- Born: 31 August 1999 (age 27) Weishan Town, Liling, Hunan, China

Gymnastics career
- Discipline: Trampoline gymnastics
- Country represented: China; (2018-present);
- Club: Hunan Province
- Head coach: Luo Dan
- Medal record
Men's trampoline gymnastics
Representing China
Olympic Games
| Bronze medal – third place | 2024 Paris | Individual |
World Championships
| Gold medal – first place | 2021 Baku | Individual |
| Gold medal – first place | 2023 Birmingham | Individual |
| Gold medal – first place | 2025 Pamplona | All-around team |
| Silver medal – second place | 2019 Tokyo | Individual team |
| Bronze medal – third place | 2019 Tokyo | Mixed Team |
Asian Games
| Gold medal – first place | 2022 Hangzhou | Individual |

= Yan Langyu =

Chinese trampoline gymnast (born 1999)

Yan Langyu (严浪宇 (嚴浪宇); born 31 August 1999) is a Chinese trampoline gymnast. He is the 2021 and 2023 World champion in individual trampoline. He is also the 2022 Asian Games champion and the 2024 Olympic bronze medalist. Additionally, he won two team medals at the 2019 World Championships.

== Early life ==
Yan was born on 31 August 1999 in Weishan Town, Liling. He began trampoline gymnastics in 2008 after being scouted by a coach who noticed his coordination, flexibility, and power. He was selected to join the Hunan Provincial team in 2012 and then the Chinese national team in 2018. He said he struggled with homesickness as a child due to a lot of traveling for training and competitions.

== Gymnastics career ==
Yan began competing in international competitions in 2019. At the 2019 Khabarovsk World Cup, he finished 13th in the individual event and 15th in the synchronized trampoline event. Then at the Valladolid World Cup, he finished sixth as an individual and 18th in the synchronized event. At the 2019 World Championships, he finished seventh in the qualification round for the individual event but did not advance due to the two-per-country rule. He won a silver medal in the men's trampoline team event and a bronze medal in the mixed team event.

Yan was selected as one of China's alternates for the 2020 Summer Olympics. With his teammate and the four-time defending World champion Gao Lei electing to not compete at the 2021 World Championships, Yan was able to win the World title and extend China's winning streak in the event dating back to 2006.

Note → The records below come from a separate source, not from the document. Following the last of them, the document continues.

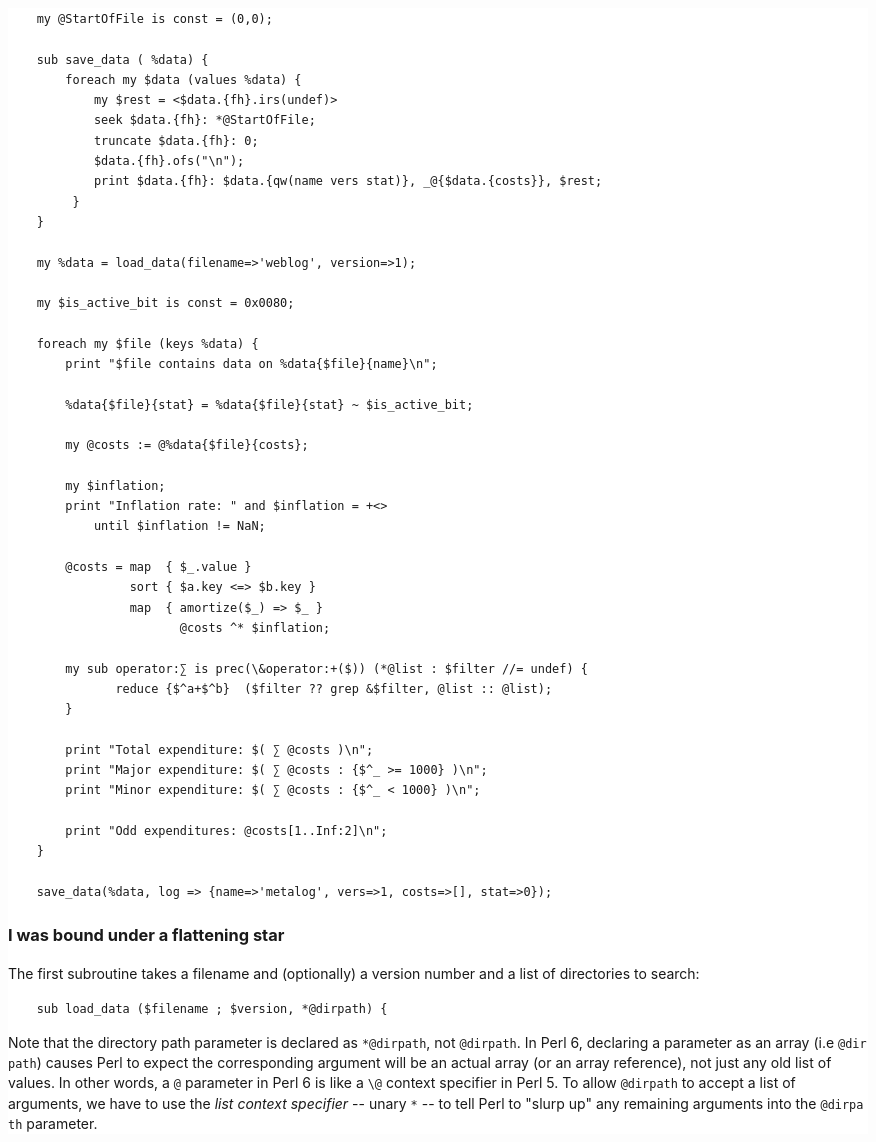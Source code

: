         my @StartOfFile is const = (0,0);

        sub save_data ( %data) {
            foreach my $data (values %data) {
                my $rest = <$data.{fh}.irs(undef)>
                seek $data.{fh}: *@StartOfFile;
                truncate $data.{fh}: 0;
                $data.{fh}.ofs("\n");
                print $data.{fh}: $data.{qw(name vers stat)}, _@{$data.{costs}}, $rest;
             }
        }

        my %data = load_data(filename=>'weblog', version=>1);

        my $is_active_bit is const = 0x0080;

        foreach my $file (keys %data) {
            print "$file contains data on %data{$file}{name}\n";

            %data{$file}{stat} = %data{$file}{stat} ~ $is_active_bit;

            my @costs := @%data{$file}{costs};

            my $inflation;
            print "Inflation rate: " and $inflation = +<>
                until $inflation != NaN;

            @costs = map  { $_.value }
                     sort { $a.key <=> $b.key }
                     map  { amortize($_) => $_ }
                            @costs ^* $inflation;

            my sub operator:∑ is prec(\&operator:+($)) (*@list : $filter //= undef) {
                   reduce {$^a+$^b}  ($filter ?? grep &$filter, @list :: @list);
            }

            print "Total expenditure: $( ∑ @costs )\n";
            print "Major expenditure: $( ∑ @costs : {$^_ >= 1000} )\n";
            print "Minor expenditure: $( ∑ @costs : {$^_ < 1000} )\n";

            print "Odd expenditures: @costs[1..Inf:2]\n";
        }

        save_data(%data, log => {name=>'metalog', vers=>1, costs=>[], stat=>0});

### <span id="i was bound under a flattening star"></span>I was bound under a flattening star

The first subroutine takes a filename and (optionally) a version number and a list of directories to search:

        sub load_data ($filename ; $version, *@dirpath) {

Note that the directory path parameter is declared as `*@dirpath`, not `@dirpath`. In Perl 6, declaring a parameter as an array (i.e `@dirpath`) causes Perl to expect the corresponding argument will be an actual array (or an array reference), not just any old list of values. In other words, a `@` parameter in Perl 6 is like a `\@` context specifier in Perl 5.
To allow `@dirpath` to accept a list of arguments, we have to use the *list context specifier* -- unary `*` -- to tell Perl to "slurp up" any remaining arguments into the `@dirpath` parameter.
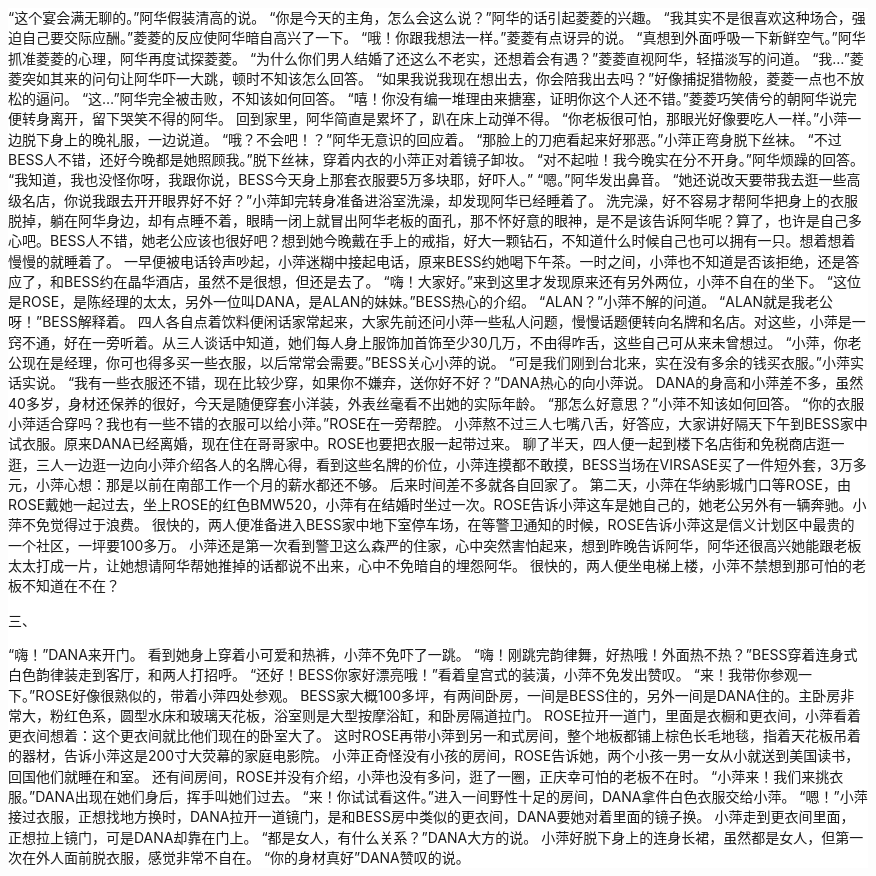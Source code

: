 “这个宴会满无聊的。”阿华假装清高的说。
“你是今天的主角，怎么会这么说？”阿华的话引起菱菱的兴趣。
“我其实不是很喜欢这种场合，强迫自己要交际应酬。”菱菱的反应使阿华暗自高兴了一下。
“哦！你跟我想法一样。”菱菱有点讶异的说。
“真想到外面呼吸一下新鲜空气。”阿华抓准菱菱的心理，阿华再度试探菱菱。
“为什么你们男人结婚了还这么不老实，还想着会有遇？”菱菱直视阿华，轻描淡写的问道。
“我…”菱菱突如其来的问句让阿华吓一大跳，顿时不知该怎么回答。
“如果我说我现在想出去，你会陪我出去吗？”好像捕捉猎物般，菱菱一点也不放松的逼问。
“这…”阿华完全被击败，不知该如何回答。
“嘻！你没有编一堆理由来搪塞，证明你这个人还不错。”菱菱巧笑倩兮的朝阿华说完便转身离开，留下哭笑不得的阿华。
回到家里，阿华简直是累坏了，趴在床上动弹不得。
“你老板很可怕，那眼光好像要吃人一样。”小萍一边脱下身上的晚礼服，一边说道。
“哦？不会吧！？”阿华无意识的回应着。
“那脸上的刀疤看起来好邪恶。”小萍正弯身脱下丝袜。
“不过BESS人不错，还好今晚都是她照顾我。”脱下丝袜，穿着内衣的小萍正对着镜子卸妆。
“对不起啦！我今晚实在分不开身。”阿华烦躁的回答。
“我知道，我也没怪你呀，我跟你说，BESS今天身上那套衣服要5万多块耶，好吓人。”
“嗯。”阿华发出鼻音。
“她还说改天要带我去逛一些高级名店，你说我跟去开开眼界好不好？”小萍卸完转身准备进浴室洗澡，却发现阿华已经睡着了。
洗完澡，好不容易才帮阿华把身上的衣服脱掉，躺在阿华身边，却有点睡不着，眼睛一闭上就冒出阿华老板的面孔，那不怀好意的眼神，是不是该告诉阿华呢？算了，也许是自己多心吧。BESS人不错，她老公应该也很好吧？想到她今晚戴在手上的戒指，好大一颗钻石，不知道什么时候自己也可以拥有一只。想着想着慢慢的就睡着了。
一早便被电话铃声吵起，小萍迷糊中接起电话，原来BESS约她喝下午茶。一时之间，小萍也不知道是否该拒绝，还是答应了，和BESS约在晶华酒店，虽然不是很想，但还是去了。
“嗨！大家好。”来到这里才发现原来还有另外两位，小萍不自在的坐下。
“这位是ROSE，是陈经理的太太，另外一位叫DANA，是ALAN的妹妹。”BESS热心的介绍。
“ALAN？”小萍不解的问道。
“ALAN就是我老公呀！”BESS解释着。
四人各自点着饮料便闲话家常起来，大家先前还问小萍一些私人问题，慢慢话题便转向名牌和名店。对这些，小萍是一窍不通，好在一旁听着。从三人谈话中知道，她们每人身上服饰加首饰至少30几万，不由得咋舌，这些自己可从来未曾想过。
“小萍，你老公现在是经理，你可也得多买一些衣服，以后常常会需要。”BESS关心小萍的说。
“可是我们刚到台北来，实在没有多余的钱买衣服。”小萍实话实说。
“我有一些衣服还不错，现在比较少穿，如果你不嫌弃，送你好不好？”DANA热心的向小萍说。
DANA的身高和小萍差不多，虽然40多岁，身材还保养的很好，今天是随便穿套小洋装，外表丝毫看不出她的实际年龄。
“那怎么好意思？”小萍不知该如何回答。
“你的衣服小萍适合穿吗？我也有一些不错的衣服可以给小萍。”ROSE在一旁帮腔。
小萍熬不过三人七嘴八舌，好答应，大家讲好隔天下午到BESS家中试衣服。原来DANA已经离婚，现在住在哥哥家中。ROSE也要把衣服一起带过来。
聊了半天，四人便一起到楼下名店街和免税商店逛一逛，三人一边逛一边向小萍介绍各人的名牌心得，看到这些名牌的价位，小萍连摸都不敢摸，BESS当场在VIRSASE买了一件短外套，3万多元，小萍心想：那是以前在南部工作一个月的薪水都还不够。
后来时间差不多就各自回家了。
第二天，小萍在华纳影城门口等ROSE，由ROSE戴她一起过去，坐上ROSE的红色BMW520，小萍有在结婚时坐过一次。ROSE告诉小萍这车是她自己的，她老公另外有一辆奔驰。小萍不免觉得过于浪费。
很快的，两人便准备进入BESS家中地下室停车场，在等警卫通知的时候，ROSE告诉小萍这是信义计划区中最贵的一个社区，一坪要100多万。
小萍还是第一次看到警卫这么森严的住家，心中突然害怕起来，想到昨晚告诉阿华，阿华还很高兴她能跟老板太太打成一片，让她想请阿华帮她推掉的话都说不出来，心中不免暗自的埋怨阿华。
很快的，两人便坐电梯上楼，小萍不禁想到那可怕的老板不知道在不在？




三、

“嗨！”DANA来开门。
看到她身上穿着小可爱和热裤，小萍不免吓了一跳。
“嗨！刚跳完韵律舞，好热哦！外面热不热？”BESS穿着连身式白色韵律装走到客厅，和两人打招呼。
“还好！BESS你家好漂亮哦！”看着皇宫式的装潢，小萍不免发出赞叹。
“来！我带你参观一下。”ROSE好像很熟似的，带着小萍四处参观。
BESS家大概100多坪，有两间卧房，一间是BESS住的，另外一间是DANA住的。主卧房非常大，粉红色系，圆型水床和玻璃天花板，浴室则是大型按摩浴缸，和卧房隔道拉门。
ROSE拉开一道门，里面是衣橱和更衣间，小萍看着更衣间想着：这个更衣间就比他们现在的卧室大了。
这时ROSE再带小萍到另一和式房间，整个地板都铺上棕色长毛地毯，指着天花板吊着的器材，告诉小萍这是200寸大荧幕的家庭电影院。
小萍正奇怪没有小孩的房间，ROSE告诉她，两个小孩一男一女从小就送到美国读书，回国他们就睡在和室。
还有间房间，ROSE并没有介绍，小萍也没有多问，逛了一圈，正庆幸可怕的老板不在时。
“小萍来！我们来挑衣服。”DANA出现在她们身后，挥手叫她们过去。
“来！你试试看这件。”进入一间野性十足的房间，DANA拿件白色衣服交给小萍。
“嗯！”小萍接过衣服，正想找地方换时，DANA拉开一道镜门，是和BESS房中类似的更衣间，DANA要她对着里面的镜子换。
小萍走到更衣间里面，正想拉上镜门，可是DANA却靠在门上。
“都是女人，有什么关系？”DANA大方的说。
小萍好脱下身上的连身长裙，虽然都是女人，但第一次在外人面前脱衣服，感觉非常不自在。
“你的身材真好”DANA赞叹的说。
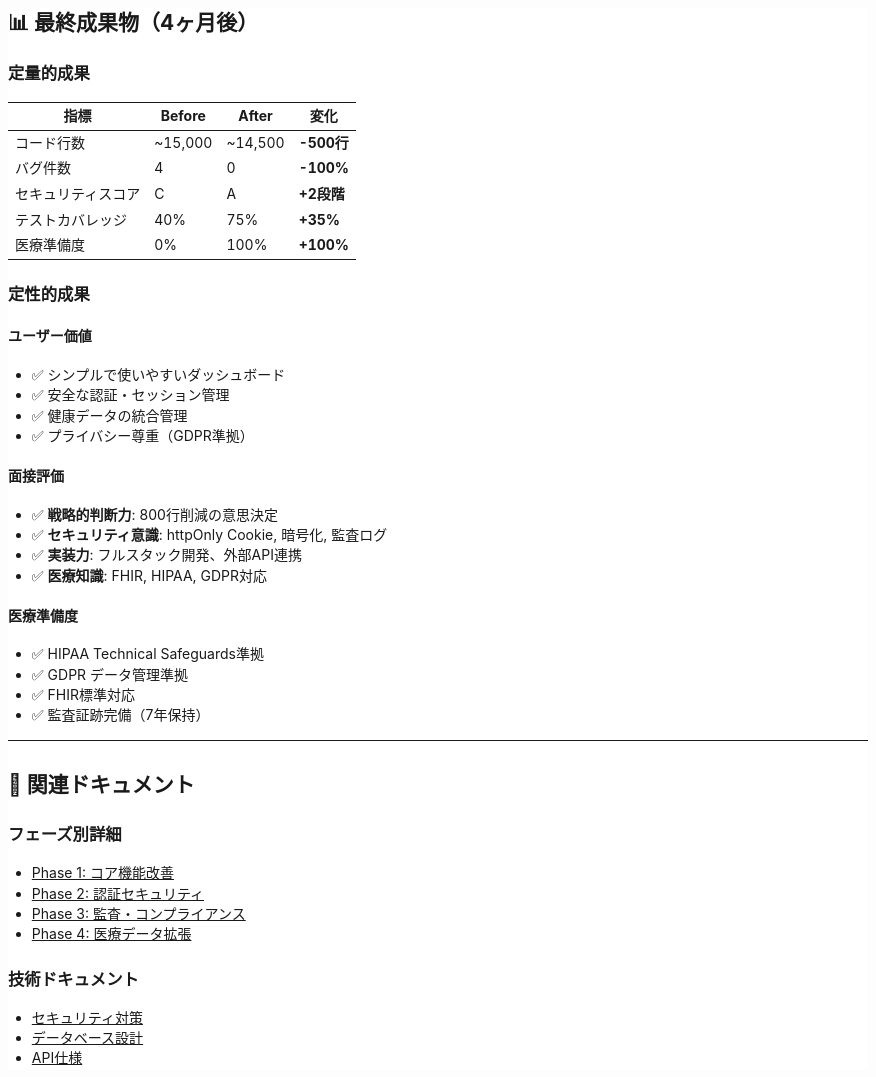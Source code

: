 
## 📊 最終成果物（4ヶ月後）

### 定量的成果

| 指標 | Before | After | 変化 |
|-----|--------|-------|------|
| コード行数 | ~15,000 | ~14,500 | **-500行** |
| バグ件数 | 4 | 0 | **-100%** |
| セキュリティスコア | C | A | **+2段階** |
| テストカバレッジ | 40% | 75% | **+35%** |
| 医療準備度 | 0% | 100% | **+100%** |

### 定性的成果

#### ユーザー価値
- ✅ シンプルで使いやすいダッシュボード
- ✅ 安全な認証・セッション管理
- ✅ 健康データの統合管理
- ✅ プライバシー尊重（GDPR準拠）

#### 面接評価
- ✅ **戦略的判断力**: 800行削減の意思決定
- ✅ **セキュリティ意識**: httpOnly Cookie, 暗号化, 監査ログ
- ✅ **実装力**: フルスタック開発、外部API連携
- ✅ **医療知識**: FHIR, HIPAA, GDPR対応

#### 医療準備度
- ✅ HIPAA Technical Safeguards準拠
- ✅ GDPR データ管理準拠
- ✅ FHIR標準対応
- ✅ 監査証跡完備（7年保持）

---

## 🔗 関連ドキュメント

### フェーズ別詳細
- [Phase 1: コア機能改善](./features/phase1-core-improvements/)
- [Phase 2: 認証セキュリティ](./features/phase2-authentication-security/)
- [Phase 3: 監査・コンプライアンス](./features/phase3-audit-compliance/)
- [Phase 4: 医療データ拡張](./features/phase4-medical-data-expansion/)

### 技術ドキュメント
- [セキュリティ対策](./technical-docs/security/)
- [データベース設計](./technical-docs/database/)
- [API仕様](./technical-docs/api/)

At the 2022 World Championships, Yan admitted he felt more pressure and nerves to defend his world title. In the qualification round, he was unable to finish his first routine, but he posted the highest score of the round in the second routine to advance. He was then eliminated in the semifinals after crashing his routine.

Yan missed a month of training in March 2023 due to lumbar strain. In July, he competed at the Santarem World Cup and won the gold medal by over a point ahead of teammate Wang Zisai. He then lost to Wang at the Coimbra World Cup. He withdrew from the final at the Palm Beach World Cup to give his teammate Li Yuming a chance to compete since Li had missed out on the other World Cup finals due to the two-per-country rule. He then competed at the Varna World Cup and defeated his teammate Wang. At the 2022 Asian Games, which were held in 2023 due to the COVID-19 pandemic, Yan won the gold medal in the final thanks to a high execution score of 17.000. He then won the gold medal at the 2023 World Championships in Birmingham by only 0.010 points ahead of Wang.

Yan began the 2024 season at the Baku World Cup where he lost to his teammate Wang by only 0.170 points. He then defeated Wang at the Cottbus World Cup by only 0.070 points. Yan was selected to represent China at the 2024 Summer Olympics, and he won the bronze medal in the individual event behind Ivan Litvinovich and Wang.

At the 2025 World Championships, Yan helped China win the gold medal in the all-around team event.